**ASSIGNMENT:**
Could you show each line of the records that contains the word "generated"?

[EXTRACTED ENTRIES Boundary: Start]

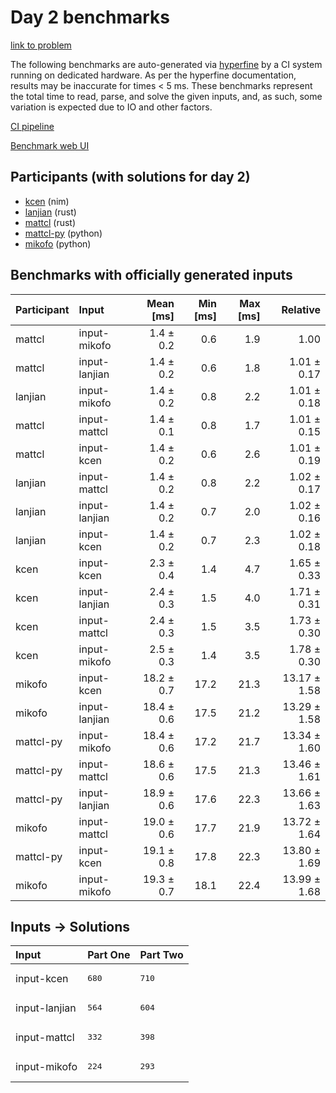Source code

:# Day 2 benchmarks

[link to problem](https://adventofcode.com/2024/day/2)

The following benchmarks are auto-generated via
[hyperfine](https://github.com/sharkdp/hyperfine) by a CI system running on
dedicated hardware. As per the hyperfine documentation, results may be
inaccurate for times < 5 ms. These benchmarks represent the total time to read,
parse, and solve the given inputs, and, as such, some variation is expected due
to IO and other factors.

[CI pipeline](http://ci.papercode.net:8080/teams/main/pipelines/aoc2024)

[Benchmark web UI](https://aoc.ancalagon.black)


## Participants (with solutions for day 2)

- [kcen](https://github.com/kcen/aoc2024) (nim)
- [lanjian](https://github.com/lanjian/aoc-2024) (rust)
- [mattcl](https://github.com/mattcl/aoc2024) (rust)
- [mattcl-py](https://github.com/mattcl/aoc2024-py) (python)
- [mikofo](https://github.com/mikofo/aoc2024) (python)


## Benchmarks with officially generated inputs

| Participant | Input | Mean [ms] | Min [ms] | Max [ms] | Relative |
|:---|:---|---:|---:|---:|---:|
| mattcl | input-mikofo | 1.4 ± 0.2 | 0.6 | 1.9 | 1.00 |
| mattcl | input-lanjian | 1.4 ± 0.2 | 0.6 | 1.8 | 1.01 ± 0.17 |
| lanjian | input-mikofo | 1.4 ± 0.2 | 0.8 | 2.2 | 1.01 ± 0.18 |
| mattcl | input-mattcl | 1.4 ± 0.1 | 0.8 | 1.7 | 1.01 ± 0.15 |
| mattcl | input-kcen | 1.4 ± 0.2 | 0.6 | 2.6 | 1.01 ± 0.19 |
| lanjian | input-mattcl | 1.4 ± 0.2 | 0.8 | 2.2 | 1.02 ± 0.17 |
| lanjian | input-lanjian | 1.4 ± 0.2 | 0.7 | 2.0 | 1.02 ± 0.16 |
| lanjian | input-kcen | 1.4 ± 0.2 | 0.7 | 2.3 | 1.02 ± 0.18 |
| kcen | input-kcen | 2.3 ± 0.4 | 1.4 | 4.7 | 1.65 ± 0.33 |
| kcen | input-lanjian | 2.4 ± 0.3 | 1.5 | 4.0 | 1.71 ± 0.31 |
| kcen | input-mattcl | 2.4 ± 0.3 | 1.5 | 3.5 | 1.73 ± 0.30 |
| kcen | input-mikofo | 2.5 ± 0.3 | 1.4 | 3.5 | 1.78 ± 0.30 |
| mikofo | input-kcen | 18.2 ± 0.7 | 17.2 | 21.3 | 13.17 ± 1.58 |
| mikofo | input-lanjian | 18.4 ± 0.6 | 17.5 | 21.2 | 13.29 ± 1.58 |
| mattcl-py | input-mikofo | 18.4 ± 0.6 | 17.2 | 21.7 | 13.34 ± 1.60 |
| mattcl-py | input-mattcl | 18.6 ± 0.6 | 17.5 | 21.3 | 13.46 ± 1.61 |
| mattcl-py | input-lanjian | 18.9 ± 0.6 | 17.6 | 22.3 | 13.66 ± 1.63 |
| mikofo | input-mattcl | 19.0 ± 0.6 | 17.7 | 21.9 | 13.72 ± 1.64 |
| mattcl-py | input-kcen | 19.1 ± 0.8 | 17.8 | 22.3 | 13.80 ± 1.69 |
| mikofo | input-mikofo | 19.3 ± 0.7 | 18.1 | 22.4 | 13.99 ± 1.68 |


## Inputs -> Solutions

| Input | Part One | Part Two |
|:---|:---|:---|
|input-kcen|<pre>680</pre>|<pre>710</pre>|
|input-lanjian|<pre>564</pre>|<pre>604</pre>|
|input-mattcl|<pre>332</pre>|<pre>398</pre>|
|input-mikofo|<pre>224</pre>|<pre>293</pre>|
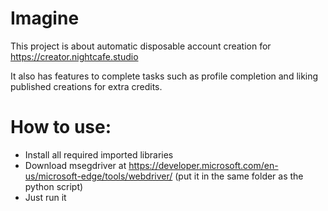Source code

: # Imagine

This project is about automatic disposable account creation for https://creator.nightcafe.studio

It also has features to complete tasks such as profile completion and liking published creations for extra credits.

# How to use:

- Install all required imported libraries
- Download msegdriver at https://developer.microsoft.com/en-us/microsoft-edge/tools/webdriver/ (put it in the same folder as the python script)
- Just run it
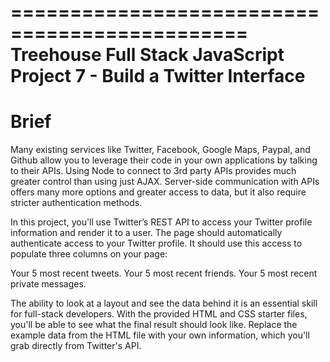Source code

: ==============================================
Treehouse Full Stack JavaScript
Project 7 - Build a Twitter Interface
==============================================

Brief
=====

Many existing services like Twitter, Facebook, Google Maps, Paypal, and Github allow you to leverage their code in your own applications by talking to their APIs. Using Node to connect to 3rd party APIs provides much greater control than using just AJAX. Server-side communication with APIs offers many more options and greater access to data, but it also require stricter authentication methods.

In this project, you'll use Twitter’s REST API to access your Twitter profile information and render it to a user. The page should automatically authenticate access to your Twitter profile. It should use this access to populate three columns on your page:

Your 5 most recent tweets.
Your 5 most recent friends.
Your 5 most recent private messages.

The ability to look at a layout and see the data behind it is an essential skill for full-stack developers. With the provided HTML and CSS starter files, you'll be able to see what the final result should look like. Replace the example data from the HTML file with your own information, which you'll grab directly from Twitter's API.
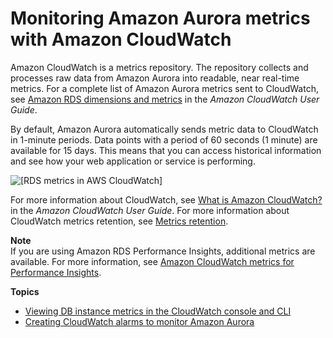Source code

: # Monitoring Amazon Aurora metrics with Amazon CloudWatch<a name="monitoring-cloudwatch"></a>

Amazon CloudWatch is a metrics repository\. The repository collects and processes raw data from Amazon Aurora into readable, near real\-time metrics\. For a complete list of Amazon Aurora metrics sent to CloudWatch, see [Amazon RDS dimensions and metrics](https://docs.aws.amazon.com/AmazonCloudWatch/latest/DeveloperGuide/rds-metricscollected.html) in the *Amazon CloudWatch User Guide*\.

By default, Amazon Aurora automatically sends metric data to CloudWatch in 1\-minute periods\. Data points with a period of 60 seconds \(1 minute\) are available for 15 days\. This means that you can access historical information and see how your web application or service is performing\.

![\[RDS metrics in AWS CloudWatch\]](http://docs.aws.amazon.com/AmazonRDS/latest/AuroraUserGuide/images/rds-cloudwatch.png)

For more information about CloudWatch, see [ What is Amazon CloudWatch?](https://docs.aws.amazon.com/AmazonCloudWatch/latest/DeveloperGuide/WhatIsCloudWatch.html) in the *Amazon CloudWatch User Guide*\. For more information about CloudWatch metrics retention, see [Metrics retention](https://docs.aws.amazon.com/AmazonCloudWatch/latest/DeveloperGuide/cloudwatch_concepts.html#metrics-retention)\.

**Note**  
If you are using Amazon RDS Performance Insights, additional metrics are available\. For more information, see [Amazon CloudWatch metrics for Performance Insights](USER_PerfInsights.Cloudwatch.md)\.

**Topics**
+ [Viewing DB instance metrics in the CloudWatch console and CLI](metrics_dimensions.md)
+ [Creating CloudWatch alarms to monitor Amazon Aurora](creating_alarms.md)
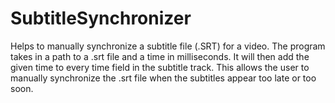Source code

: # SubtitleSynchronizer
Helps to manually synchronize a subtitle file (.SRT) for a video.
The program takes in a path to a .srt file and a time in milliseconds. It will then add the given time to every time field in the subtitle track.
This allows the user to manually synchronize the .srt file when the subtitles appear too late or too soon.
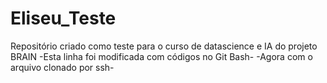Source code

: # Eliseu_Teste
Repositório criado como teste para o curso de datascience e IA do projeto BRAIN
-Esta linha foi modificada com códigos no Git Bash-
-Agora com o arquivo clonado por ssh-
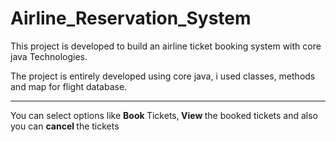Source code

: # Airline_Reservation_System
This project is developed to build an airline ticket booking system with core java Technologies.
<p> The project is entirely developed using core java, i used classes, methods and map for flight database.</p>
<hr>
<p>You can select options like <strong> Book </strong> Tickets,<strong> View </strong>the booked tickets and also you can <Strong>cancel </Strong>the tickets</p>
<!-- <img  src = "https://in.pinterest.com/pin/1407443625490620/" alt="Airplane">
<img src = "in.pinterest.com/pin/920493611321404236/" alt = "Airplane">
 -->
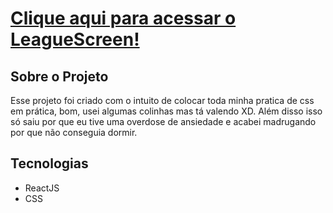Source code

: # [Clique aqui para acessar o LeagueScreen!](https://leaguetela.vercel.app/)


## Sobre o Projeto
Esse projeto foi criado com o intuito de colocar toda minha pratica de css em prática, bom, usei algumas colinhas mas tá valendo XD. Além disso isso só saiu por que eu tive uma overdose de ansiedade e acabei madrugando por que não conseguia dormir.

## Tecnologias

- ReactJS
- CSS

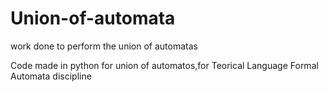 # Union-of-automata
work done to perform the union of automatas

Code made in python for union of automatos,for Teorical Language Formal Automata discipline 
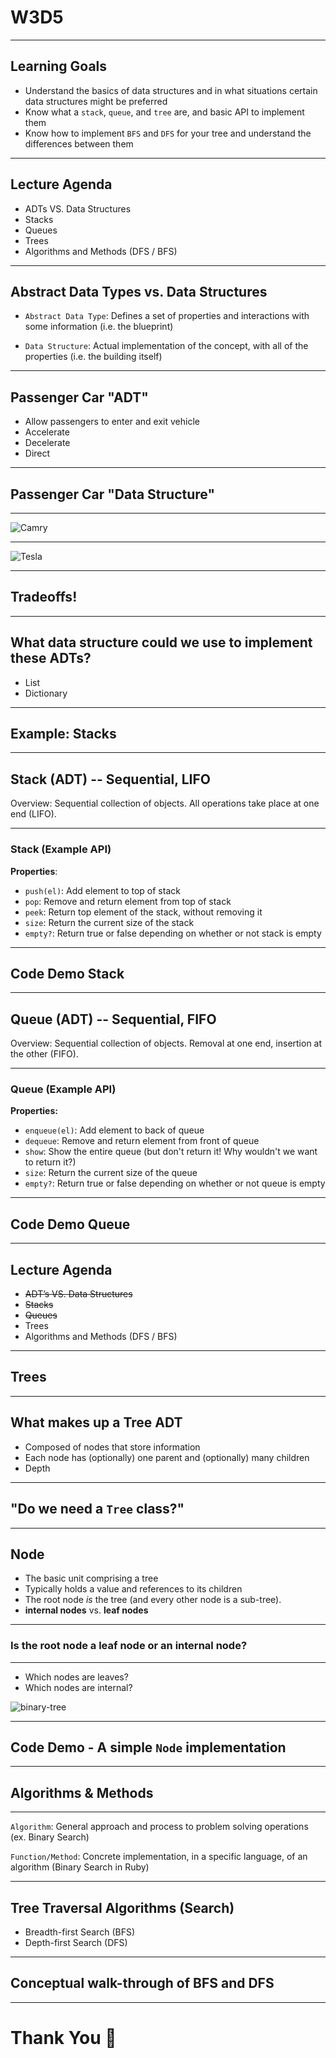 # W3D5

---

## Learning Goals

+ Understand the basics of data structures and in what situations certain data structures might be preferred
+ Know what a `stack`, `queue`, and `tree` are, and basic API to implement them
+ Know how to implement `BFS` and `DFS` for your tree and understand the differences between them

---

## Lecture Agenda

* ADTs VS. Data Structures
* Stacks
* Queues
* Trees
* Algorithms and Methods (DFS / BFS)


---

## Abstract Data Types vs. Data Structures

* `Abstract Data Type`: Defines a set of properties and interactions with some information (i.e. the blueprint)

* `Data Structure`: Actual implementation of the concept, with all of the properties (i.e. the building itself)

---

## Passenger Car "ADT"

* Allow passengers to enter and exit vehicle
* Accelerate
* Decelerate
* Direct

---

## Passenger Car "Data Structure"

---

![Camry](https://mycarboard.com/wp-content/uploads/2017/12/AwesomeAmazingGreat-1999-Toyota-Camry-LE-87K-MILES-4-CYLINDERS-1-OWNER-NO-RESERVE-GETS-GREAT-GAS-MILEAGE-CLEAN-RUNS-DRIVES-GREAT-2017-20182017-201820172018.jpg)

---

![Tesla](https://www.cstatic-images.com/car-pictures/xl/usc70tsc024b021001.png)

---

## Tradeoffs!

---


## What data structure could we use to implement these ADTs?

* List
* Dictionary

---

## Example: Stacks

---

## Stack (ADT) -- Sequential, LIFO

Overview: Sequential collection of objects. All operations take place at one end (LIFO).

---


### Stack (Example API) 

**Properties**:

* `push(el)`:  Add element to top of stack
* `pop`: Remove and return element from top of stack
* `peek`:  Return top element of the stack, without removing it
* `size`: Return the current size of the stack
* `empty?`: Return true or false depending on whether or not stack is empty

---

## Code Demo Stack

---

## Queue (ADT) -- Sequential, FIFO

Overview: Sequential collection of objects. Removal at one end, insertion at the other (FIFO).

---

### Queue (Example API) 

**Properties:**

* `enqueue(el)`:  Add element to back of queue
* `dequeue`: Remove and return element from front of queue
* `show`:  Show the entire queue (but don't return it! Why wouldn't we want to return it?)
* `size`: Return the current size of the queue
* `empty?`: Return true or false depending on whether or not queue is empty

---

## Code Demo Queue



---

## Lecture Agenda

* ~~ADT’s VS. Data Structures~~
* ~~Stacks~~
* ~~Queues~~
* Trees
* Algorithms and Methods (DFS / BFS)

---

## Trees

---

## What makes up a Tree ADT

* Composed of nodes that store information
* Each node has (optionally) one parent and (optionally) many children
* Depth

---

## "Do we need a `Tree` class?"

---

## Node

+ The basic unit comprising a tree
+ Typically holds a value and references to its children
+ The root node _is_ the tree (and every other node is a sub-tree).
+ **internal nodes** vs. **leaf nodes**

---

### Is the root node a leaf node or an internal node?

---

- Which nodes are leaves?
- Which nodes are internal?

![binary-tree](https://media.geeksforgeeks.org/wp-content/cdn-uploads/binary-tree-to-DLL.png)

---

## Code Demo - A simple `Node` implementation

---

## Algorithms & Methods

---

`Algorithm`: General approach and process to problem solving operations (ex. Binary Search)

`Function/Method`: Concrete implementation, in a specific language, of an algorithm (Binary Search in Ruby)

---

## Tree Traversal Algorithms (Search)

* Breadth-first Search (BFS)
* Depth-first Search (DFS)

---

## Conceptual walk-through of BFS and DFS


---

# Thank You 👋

[EXTRACTED ENTRIES Boundary: End]

**ANSWER SECTION:**
The following benchmarks are auto-generated via
## Benchmarks with officially generated inputs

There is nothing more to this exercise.